5 Discussion and Conclusion

In this work, we described a semantic segmentation network for brain tumor segmentation from multimodal 3D MRIs, which won the BraTS 2018 challenge. While experimenting with network architectures, we have tried several alternative approaches. For instance, we have tried a larger batch size of 8 to be able to use BatchNorm (and take advantage of batch statistics), however due to the GPU memory limits this modification required to use a smaller image crop size, and resulted in worse performance. We have also experimented with more sophisticated data augmentation techniques, including random histogram matching, affine image transforms, and random image filtering, which did not demonstrate any additional improvements.

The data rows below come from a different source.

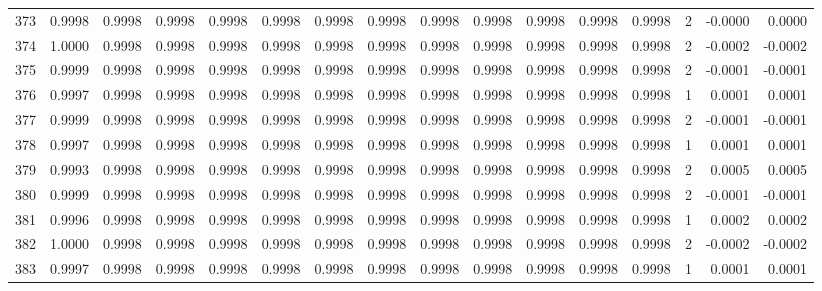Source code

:\begin{tabular}{lrrrrrrrrrrrrrrr}
373 &      0.9998 &  0.9998 &  0.9998 &  0.9998 &  0.9998 &  0.9998 &  0.9998 &  0.9998 &  0.9998 &  0.9998 &   0.9998 &     0.9998 &      2 &                   -0.0000 &                     0.0000 \\
374 &      1.0000 &  0.9998 &  0.9998 &  0.9998 &  0.9998 &  0.9998 &  0.9998 &  0.9998 &  0.9998 &  0.9998 &   0.9998 &     0.9998 &      2 &                   -0.0002 &                    -0.0002 \\
375 &      0.9999 &  0.9998 &  0.9998 &  0.9998 &  0.9998 &  0.9998 &  0.9998 &  0.9998 &  0.9998 &  0.9998 &   0.9998 &     0.9998 &      2 &                   -0.0001 &                    -0.0001 \\
376 &      0.9997 &  0.9998 &  0.9998 &  0.9998 &  0.9998 &  0.9998 &  0.9998 &  0.9998 &  0.9998 &  0.9998 &   0.9998 &     0.9998 &      1 &                    0.0001 &                     0.0001 \\
377 &      0.9999 &  0.9998 &  0.9998 &  0.9998 &  0.9998 &  0.9998 &  0.9998 &  0.9998 &  0.9998 &  0.9998 &   0.9998 &     0.9998 &      2 &                   -0.0001 &                    -0.0001 \\
378 &      0.9997 &  0.9998 &  0.9998 &  0.9998 &  0.9998 &  0.9998 &  0.9998 &  0.9998 &  0.9998 &  0.9998 &   0.9998 &     0.9998 &      1 &                    0.0001 &                     0.0001 \\
379 &      0.9993 &  0.9998 &  0.9998 &  0.9998 &  0.9998 &  0.9998 &  0.9998 &  0.9998 &  0.9998 &  0.9998 &   0.9998 &     0.9998 &      2 &                    0.0005 &                     0.0005 \\
380 &      0.9999 &  0.9998 &  0.9998 &  0.9998 &  0.9998 &  0.9998 &  0.9998 &  0.9998 &  0.9998 &  0.9998 &   0.9998 &     0.9998 &      2 &                   -0.0001 &                    -0.0001 \\
381 &      0.9996 &  0.9998 &  0.9998 &  0.9998 &  0.9998 &  0.9998 &  0.9998 &  0.9998 &  0.9998 &  0.9998 &   0.9998 &     0.9998 &      1 &                    0.0002 &                     0.0002 \\
382 &      1.0000 &  0.9998 &  0.9998 &  0.9998 &  0.9998 &  0.9998 &  0.9998 &  0.9998 &  0.9998 &  0.9998 &   0.9998 &     0.9998 &      2 &                   -0.0002 &                    -0.0002 \\
383 &      0.9997 &  0.9998 &  0.9998 &  0.9998 &  0.9998 &  0.9998 &  0.9998 &  0.9998 &  0.9998 &  0.9998 &   0.9998 &     0.9998 &      1 &                    0.0001 &                     0.0001 \\

\end{tabular}
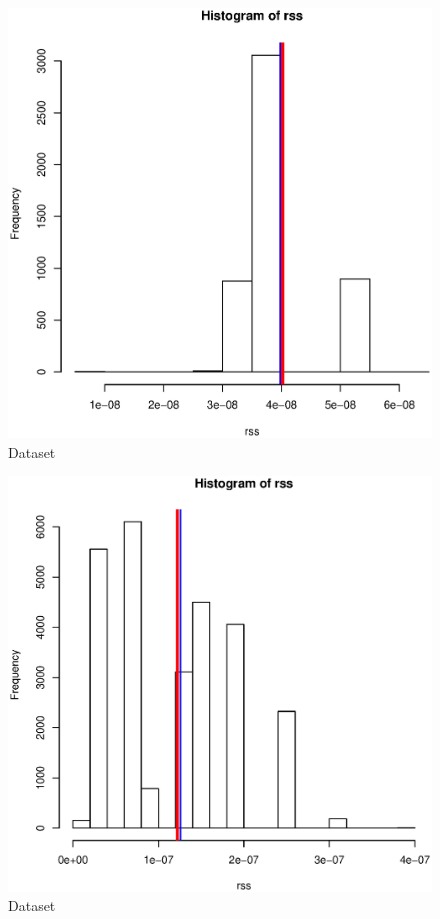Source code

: \documentclass [12 pt , a4paper ] {article}
\begin{document}
\begin{figure}[!ht]
  \centering
  \includegraphics[scale=0.2]{link-14-channel-165.eps}
  \caption{Dataset}
  \label{fig:Dataset}
\end{figure}
\begin{figure}[!ht]
  \centering
  \includegraphics[scale=0.2]{link-35-channel-36.eps}
  \caption{Dataset}
  \label{fig:Dataset}
\end{figure}
\end{document}
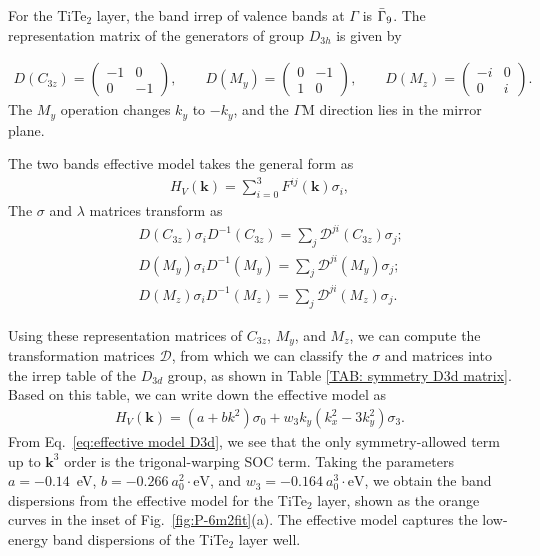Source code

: \documentclass[aps, preprint, prb,]{revtex4-2}
\def\kk{\mathbf{k}}
\begin{document}
For the TiTe$_2$ layer, the band irrep of valence bands at $\Gamma$ is $\Bar{\Gamma}_9$. The representation matrix of the generators of group $D_{3h}$ is given by

\begin{eqnarray}
D(C_{3z})=
\begin{pmatrix}
-1 & 0\\
0 & -1
\end{pmatrix},\qquad
D(M_y)=
\begin{pmatrix}
0 & -1\\
1 & 0
\end{pmatrix},\qquad
D(M_z)=
\begin{pmatrix}
-i & 0\\
0 & i
\end{pmatrix}.
\end{eqnarray}
The $M_y$ operation changes $k_y$ to $-k_y$, and the $\Gamma\mathrm{M}$ direction lies in the mirror plane.

The two bands effective model takes the general form as
\begin{eqnarray}
    H_{V}(\kk)=\sum^{3}_{i=0}F^{ij}(\kk)\sigma_i,
\end{eqnarray}
 The $\sigma$ and $\lambda$ matrices transform as
\begin{eqnarray}
  &&D(C_{3z}) \sigma_i D^{-1}(C_{3z})=\sum_j\mathcal{D}^{ji}(C_{3z}) \sigma_j; 
  \\
  && D(M_{y}) \sigma_i D^{-1}(M_{y})=\sum_j\mathcal{D}^{ji}(M_{y}) \sigma_j;
  \\
   &&D(M_{z}) \sigma_i D^{-1}(M_{z})=\sum_j\mathcal{D}^{ji}(M_{z}) \sigma_j.
\end{eqnarray}


Using these representation matrices of $C_{3z}$, $M_y$, and $M_z$, we can compute the transformation matrices $\mathcal{D}$, from which we can classify the $\sigma$ and matrices into the irrep table of the $D_{3d}$ group, as shown in Table \ref{TAB: symmetry D3d matrix}.  Based on this table, we can write down the effective model as 
\begin{eqnarray} \label{eq:effective model D3d}
     H_{V}(\kk)=(a+bk^2)\sigma_0+w_3 k_y(k_x^2-3k_y^2) \sigma_3.
\end{eqnarray}
From Eq.~\ref{eq:effective model D3d}, we see that the only symmetry-allowed term up to $\kk^3$ order is the trigonal-warping SOC term. Taking the parameters $a=-0.14$~eV, $b=-0.266~a_0^2 \cdot \mathrm{eV}$, and $w_3=-0.164~a_0^3 \cdot \mathrm{eV}$, we obtain the band dispersions from the effective model for the TiTe$_2$ layer, shown as the orange curves in the inset of Fig.~\ref{fig:P-6m2fit}(a). The effective model captures the low-energy band dispersions of the TiTe$_2$ layer well.
\end{document}
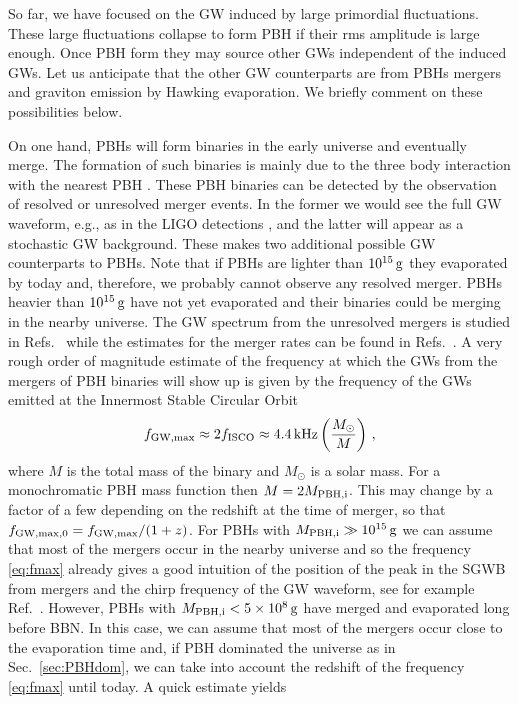 \documentclass[a4paper,11pt]{article}
\numberwithin{equation}{section}
\begin{document}
So far, we have focused on the GW induced by large primordial fluctuations. These large fluctuations collapse to form PBH if their rms amplitude is large enough. Once PBH form they may source other GWs independent of the induced GWs. Let us anticipate that the other GW counterparts are from PBHs mergers and graviton emission by Hawking evaporation. We briefly comment on these possibilities below.

On one hand, PBHs will form binaries in the early universe and eventually merge. The formation of such binaries is mainly due to the three body interaction with the nearest PBH \cite{Nakamura:1997sm}. These PBH binaries can be detected by the observation of resolved or unresolved merger events. In the former we would see the full GW waveform, e.g., as in the LIGO detections \cite{TheLIGOScientific:2017qsa}, and the latter will appear as a stochastic GW background. These makes two additional possible GW counterparts to PBHs. Note that if PBHs are lighter than $10^{15}\,{\rm g}$ they evaporated by today and, therefore, we probably cannot observe any resolved merger. PBHs heavier than $10^{15}\,{\rm g}$ have not yet evaporated and their binaries could be merging in the nearby universe. The GW spectrum from the unresolved mergers is studied in Refs.~\cite{Mandic:2016lcn,Wang:2016ana,Wang:2019kaf} while the estimates for the merger rates can be found in Refs.~\cite{Nakamura:1997sm,Sasaki:2016jop,Bird:2016dcv,Ali-Haimoud:2017rtz,Sasaki:2018dmp,Garriga:2019vqu}. A very rough order of magnitude estimate of the frequency at which the GWs from the mergers of PBH binaries will show up is given by the frequency of the GWs emitted at the Innermost Stable Circular Orbit \cite{Maggiore:1900zz}
\begin{align}\label{eq:fmax}
f_{\rm GW, max}\approx 2f_{\rm ISCO}\approx 4.4\,{\rm kHz}\left(\frac{M_{\odot}}{M}\right)\,,
\end{align}
where $M$ is the total mass of the binary and $M_\odot$ is a solar mass. For a monochromatic PBH mass function then $M=2M_{\rm PBH,i}$. This may change by a factor of a few depending on the redshift at the time of merger, so that $f_{\rm GW, max,0}=f_{\rm GW, max}/(1+z)$. For PBHs with $M_{\rm PBH,i}\gg 10^{15}\,{\rm g}$ we can assume that most of the mergers occur in the nearby universe and so the frequency \eqref{eq:fmax} already gives a good intuition of the position of the peak in the SGWB from mergers and the chirp frequency of the GW waveform, see for example Ref.~\cite{Wang:2019kaf}. However, PBHs with $M_{\rm PBH,i}<5\times 10^{8}\,{\rm g}$ have merged and evaporated long before BBN. In this case, we can assume that most of the mergers occur close to the evaporation time and, if PBH dominated the universe as in Sec.~\ref{sec:PBHdom}, we can take into account the redshift of the frequency \eqref{eq:fmax} until today. A quick estimate yields
\end{document}
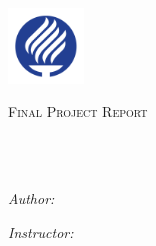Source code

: \documentclass[
11pt, 
oneside,
english,
onehalfspacing,
onehalfspacing,
parskip,
headsepline,
chapterinoneline,
]{MastersDoctoralThesis}
\author{Antonio Osamu \textsc{Katagiri} Tanaka}
\begin{document}
\frontmatter

\pagestyle{plain} 


\begin{titlepage}
\begin{center}

\vspace*{.06\textheight}
{\scshape\LARGE \univname\par} %

\includegraphics[width=0.15\textwidth]{./Figures/uniLogo.png}

\vspace{0.5cm}
\textsc{\Large Final Project Report}\\[0.5cm]      %

\HRule \\%
{\huge \bfseries \ttitle\par}\vspace{0.0cm} %
\HRule \\[0.5cm]                            %
 
\begin{minipage}[t]{0.4\textwidth}
\begin{flushleft} \large
\emph{Author:}\\

\href{https://linkedin.com/in/osamu-katagiri-84b2b940/}{\authorname}

\end{flushleft}
\end{minipage}

\begin{minipage}[t]{0.4\textwidth}
\begin{flushright} \large
\emph{Instructor:} \\
\supname


\end{flushright}
\end{minipage}
\end{center}
\end{titlepage}
\end{document}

We have tried several data post-processing techniques to fine tune the segmentation predictions with CRF [14], but did not find it beneficial (it helped for some images, but made some other image segmentation results worse). Increasing the network depth further did not improve the performance, but increasing the network width (the number of features/filters) consistently improved the results. Using the NVIDIA Volta V100 32 GB GPU we were able to double the number of features compared to V100 16 GB version. Finally, the additional VAE branch helped to regularize the shared encoder (in presence of limited data), which not only improved the performance, but helped to consistently achieve good training accuracy for any random initialization. Our BraTS 2018 testing dataset results are 0.7664, 0.8839 and 0.8154 average dice for enhanced tumor core, whole tumor and tumor core, respectively.